[Entries provided Boundary: Start]

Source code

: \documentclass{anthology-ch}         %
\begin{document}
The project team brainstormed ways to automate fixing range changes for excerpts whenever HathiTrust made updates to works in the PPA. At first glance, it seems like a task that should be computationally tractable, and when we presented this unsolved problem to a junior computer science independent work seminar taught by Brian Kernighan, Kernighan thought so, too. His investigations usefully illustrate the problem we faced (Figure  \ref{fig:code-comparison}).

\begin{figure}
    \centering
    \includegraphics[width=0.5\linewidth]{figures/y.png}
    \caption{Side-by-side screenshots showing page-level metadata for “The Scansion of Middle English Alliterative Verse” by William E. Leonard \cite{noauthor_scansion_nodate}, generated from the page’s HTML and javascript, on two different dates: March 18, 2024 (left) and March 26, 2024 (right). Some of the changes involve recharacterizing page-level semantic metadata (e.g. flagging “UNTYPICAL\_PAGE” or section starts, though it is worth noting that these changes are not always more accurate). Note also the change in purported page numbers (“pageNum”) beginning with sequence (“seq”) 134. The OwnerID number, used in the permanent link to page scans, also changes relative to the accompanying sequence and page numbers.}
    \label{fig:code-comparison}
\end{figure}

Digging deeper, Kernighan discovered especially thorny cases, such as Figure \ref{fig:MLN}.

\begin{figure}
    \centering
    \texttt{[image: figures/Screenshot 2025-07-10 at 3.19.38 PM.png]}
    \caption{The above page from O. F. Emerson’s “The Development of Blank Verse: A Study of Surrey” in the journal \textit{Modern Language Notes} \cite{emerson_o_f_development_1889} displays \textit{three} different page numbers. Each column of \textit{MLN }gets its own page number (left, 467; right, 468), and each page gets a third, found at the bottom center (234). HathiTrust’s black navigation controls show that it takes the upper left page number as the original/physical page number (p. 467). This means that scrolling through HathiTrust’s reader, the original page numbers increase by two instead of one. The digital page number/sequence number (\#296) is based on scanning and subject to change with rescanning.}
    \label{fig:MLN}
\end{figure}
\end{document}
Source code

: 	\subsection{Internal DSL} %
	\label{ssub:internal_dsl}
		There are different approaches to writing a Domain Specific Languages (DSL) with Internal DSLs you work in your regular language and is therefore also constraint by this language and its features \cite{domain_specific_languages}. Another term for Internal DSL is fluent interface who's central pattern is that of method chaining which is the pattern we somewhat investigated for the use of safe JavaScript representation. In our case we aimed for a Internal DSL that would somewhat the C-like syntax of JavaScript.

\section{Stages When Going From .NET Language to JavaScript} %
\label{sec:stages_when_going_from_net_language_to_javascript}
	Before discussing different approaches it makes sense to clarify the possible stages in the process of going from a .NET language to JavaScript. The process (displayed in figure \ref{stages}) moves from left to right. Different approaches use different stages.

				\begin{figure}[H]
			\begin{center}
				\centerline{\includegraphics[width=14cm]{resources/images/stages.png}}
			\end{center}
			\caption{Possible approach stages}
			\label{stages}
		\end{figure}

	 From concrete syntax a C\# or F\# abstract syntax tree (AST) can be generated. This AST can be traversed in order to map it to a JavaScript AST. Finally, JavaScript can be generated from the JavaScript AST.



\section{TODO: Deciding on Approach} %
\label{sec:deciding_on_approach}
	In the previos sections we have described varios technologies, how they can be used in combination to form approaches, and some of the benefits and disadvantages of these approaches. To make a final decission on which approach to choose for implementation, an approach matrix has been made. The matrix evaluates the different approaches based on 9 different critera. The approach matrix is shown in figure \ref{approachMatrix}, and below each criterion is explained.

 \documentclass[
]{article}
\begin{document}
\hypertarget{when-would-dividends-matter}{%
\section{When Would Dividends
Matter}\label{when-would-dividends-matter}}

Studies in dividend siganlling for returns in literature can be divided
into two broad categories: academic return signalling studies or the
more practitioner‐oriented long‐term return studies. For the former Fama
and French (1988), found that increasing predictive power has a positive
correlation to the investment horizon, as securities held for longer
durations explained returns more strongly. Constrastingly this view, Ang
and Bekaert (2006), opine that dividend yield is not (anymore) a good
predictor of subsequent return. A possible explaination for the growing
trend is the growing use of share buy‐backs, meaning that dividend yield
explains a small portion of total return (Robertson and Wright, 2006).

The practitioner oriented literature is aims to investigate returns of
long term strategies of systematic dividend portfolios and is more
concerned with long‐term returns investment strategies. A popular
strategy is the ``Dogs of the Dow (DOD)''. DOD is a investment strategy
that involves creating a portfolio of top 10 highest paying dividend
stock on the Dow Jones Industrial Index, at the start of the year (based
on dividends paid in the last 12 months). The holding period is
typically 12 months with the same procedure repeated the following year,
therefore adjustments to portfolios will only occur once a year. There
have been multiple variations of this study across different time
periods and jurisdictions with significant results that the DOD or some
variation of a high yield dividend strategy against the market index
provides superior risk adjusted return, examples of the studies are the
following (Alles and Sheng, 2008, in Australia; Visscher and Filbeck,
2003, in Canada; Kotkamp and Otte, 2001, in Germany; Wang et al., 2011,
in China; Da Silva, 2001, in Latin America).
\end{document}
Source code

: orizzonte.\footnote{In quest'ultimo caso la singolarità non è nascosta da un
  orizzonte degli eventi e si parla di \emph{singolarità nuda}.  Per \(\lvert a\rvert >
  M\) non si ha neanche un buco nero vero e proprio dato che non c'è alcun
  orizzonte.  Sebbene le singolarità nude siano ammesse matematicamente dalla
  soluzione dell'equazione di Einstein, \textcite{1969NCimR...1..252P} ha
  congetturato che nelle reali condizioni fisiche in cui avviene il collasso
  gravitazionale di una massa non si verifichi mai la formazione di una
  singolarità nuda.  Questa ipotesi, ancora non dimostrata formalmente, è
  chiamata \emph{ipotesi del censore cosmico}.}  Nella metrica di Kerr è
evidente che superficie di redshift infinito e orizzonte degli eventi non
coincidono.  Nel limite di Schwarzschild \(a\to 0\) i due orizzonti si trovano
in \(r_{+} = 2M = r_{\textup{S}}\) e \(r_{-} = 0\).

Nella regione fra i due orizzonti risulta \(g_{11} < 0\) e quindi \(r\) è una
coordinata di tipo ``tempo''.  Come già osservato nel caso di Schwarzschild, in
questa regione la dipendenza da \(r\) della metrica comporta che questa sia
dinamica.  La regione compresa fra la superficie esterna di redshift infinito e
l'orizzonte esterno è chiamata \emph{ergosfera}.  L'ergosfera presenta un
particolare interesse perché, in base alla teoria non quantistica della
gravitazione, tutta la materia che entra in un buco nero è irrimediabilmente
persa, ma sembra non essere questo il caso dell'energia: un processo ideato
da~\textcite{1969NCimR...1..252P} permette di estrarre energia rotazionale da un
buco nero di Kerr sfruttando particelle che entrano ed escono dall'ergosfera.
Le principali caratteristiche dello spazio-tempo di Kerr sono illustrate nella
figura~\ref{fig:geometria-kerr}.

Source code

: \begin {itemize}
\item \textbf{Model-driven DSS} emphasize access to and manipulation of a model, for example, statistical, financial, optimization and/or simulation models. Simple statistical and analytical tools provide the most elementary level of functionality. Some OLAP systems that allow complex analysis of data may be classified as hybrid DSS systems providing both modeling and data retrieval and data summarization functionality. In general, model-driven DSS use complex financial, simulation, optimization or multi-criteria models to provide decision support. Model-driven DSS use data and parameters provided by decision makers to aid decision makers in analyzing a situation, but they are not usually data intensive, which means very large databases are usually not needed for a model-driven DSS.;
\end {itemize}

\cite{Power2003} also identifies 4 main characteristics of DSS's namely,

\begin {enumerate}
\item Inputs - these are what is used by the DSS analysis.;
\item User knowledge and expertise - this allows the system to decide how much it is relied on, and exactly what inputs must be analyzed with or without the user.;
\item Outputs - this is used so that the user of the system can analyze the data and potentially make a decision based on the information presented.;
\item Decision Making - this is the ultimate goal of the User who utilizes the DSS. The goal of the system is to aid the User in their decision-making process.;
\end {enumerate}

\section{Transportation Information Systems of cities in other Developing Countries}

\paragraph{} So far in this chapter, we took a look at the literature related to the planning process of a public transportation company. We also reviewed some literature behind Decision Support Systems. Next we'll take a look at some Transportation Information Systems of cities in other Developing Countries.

[Entries provided Boundary: End]

• **Try it**: From the listing above, return every line that carries the string "documentclass".

• **Task answer**:
: \documentclass{anthology-ch}         %
 \documentclass[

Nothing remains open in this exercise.